Today’s Scripture Reading (March 20,
2015): Revelation 6
At this year’s
version of the Academy Awards, Patricia Arquette used her moment in the
spotlight to demand gender equality within the wage wars. There is nothing new
with the idea of equal pay for equal work regardless of gender. And as much as many
of the viewers, both inside and outside of the Academy, seem to have been
offended by Arquette’s words, there is also nothing wrong with Arquette’s
demand. There should be wage equality across the gender gap.
But Arquette’s
words may reveal an even greater problem. In our culture, inequality reigns. Arquette
admits that it was not much of a discussion for her to gain equal pay with her
male counterparts on her new television show “CSI: Cyber,” but she also argues
that her situation seems to be the exception rather than the rule. And she is
right, but it is not just a gender problem. There is inequality across the
breadth of our society.

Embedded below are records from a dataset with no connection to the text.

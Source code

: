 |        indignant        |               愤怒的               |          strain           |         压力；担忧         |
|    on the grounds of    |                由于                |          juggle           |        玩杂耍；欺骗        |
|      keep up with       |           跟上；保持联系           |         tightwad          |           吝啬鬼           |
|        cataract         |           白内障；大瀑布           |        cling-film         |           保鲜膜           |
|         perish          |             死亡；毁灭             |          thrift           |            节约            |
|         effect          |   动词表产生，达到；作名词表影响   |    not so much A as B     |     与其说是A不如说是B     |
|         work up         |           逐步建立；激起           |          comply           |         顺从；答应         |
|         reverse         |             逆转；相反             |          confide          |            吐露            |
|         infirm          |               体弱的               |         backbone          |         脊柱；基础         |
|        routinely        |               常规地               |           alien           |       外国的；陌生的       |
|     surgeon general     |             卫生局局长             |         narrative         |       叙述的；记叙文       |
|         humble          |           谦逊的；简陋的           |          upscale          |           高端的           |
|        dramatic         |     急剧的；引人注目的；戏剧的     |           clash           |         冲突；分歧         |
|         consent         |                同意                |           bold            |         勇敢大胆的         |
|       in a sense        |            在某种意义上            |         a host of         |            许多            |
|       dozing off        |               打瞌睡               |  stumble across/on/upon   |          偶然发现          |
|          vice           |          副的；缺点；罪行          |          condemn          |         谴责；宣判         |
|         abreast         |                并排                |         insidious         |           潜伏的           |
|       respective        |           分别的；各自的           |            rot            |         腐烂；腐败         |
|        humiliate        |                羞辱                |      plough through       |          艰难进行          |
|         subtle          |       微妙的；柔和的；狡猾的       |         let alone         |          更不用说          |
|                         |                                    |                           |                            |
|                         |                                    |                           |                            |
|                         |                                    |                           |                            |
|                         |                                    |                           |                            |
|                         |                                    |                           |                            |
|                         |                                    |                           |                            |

And the gap between the rich and poor is steadily widening.
The middle classes, maybe only fifty years ago a stable in our society, have
become an endangered species. In our culture there are increasingly only two
classes – the rich and the poor. And not to miss Arquette’s point, there are
more women in the latter class (the poor) then there are in the former (the
rich).
But the
problem is greater than a speech at an awards show can reveal. Over the past
few months my morbid mind seems to have been drawn toward several article
outlining how our little blue planet may find its end, with suggestions as far
reaching as climate change (by far the most likely scenario for the demise of
our planet according to several authors, the collision of earth with a meteor
or asteroid (a Near Earth Object), or even alien invasion (the least likely
source of our end.) But what almost every author misses is this - we know how
the world is likely to end. There is a danger that is even greater than climate
change which at this point seems almost inevitable – our planet will end with a
death struggle between those that have and those who don’t. Inequality is a
problem that demands all of our attention because within it we will find the
seeds of our own destruction. People will die today for no other reason than
that they do not have enough to eat, while I will discard food because I don’t
like the taste of it. And now this inequality, which maybe once was a story that
was told of exotic places across an ocean, has reached our shores. We don’t
have to go to some exotic place to find starving children. They are living in
our own backyards.
The Third Horseman
of the Apocalypse would seem to illustrate this kind of inequality. Bread would
be measured out precisely, and a day’s wage would only buy enough to feed a
single person and keep him or her alive. Right now, the luxuries of life are
beyond the grasp of many, but in this day the essentials of life would be only available
to the rich. In the day of the Third Horseman, the middle classes would be
totally destroyed, all that would be left would be the rich who could afford to
live, and the rest of us begging for the scraps that are falling off tables of
those that have. And because of this, and with the overwhelming majority that
would have no other choice than to beg for the essentials of life, the table
would be set for revolution.
And yet John
seems to indicate that even here there are limits. Some have suggested that the
protection of the oil and the wine would be another indication of the divide
between the rich and the poor. But oil and wine in this day were not luxuries,
they were staples. It is much better to interpret this as an indication that
recovery would come – that the famine would only last for a while. But in that
a while, there is no doubt that our world would be changed.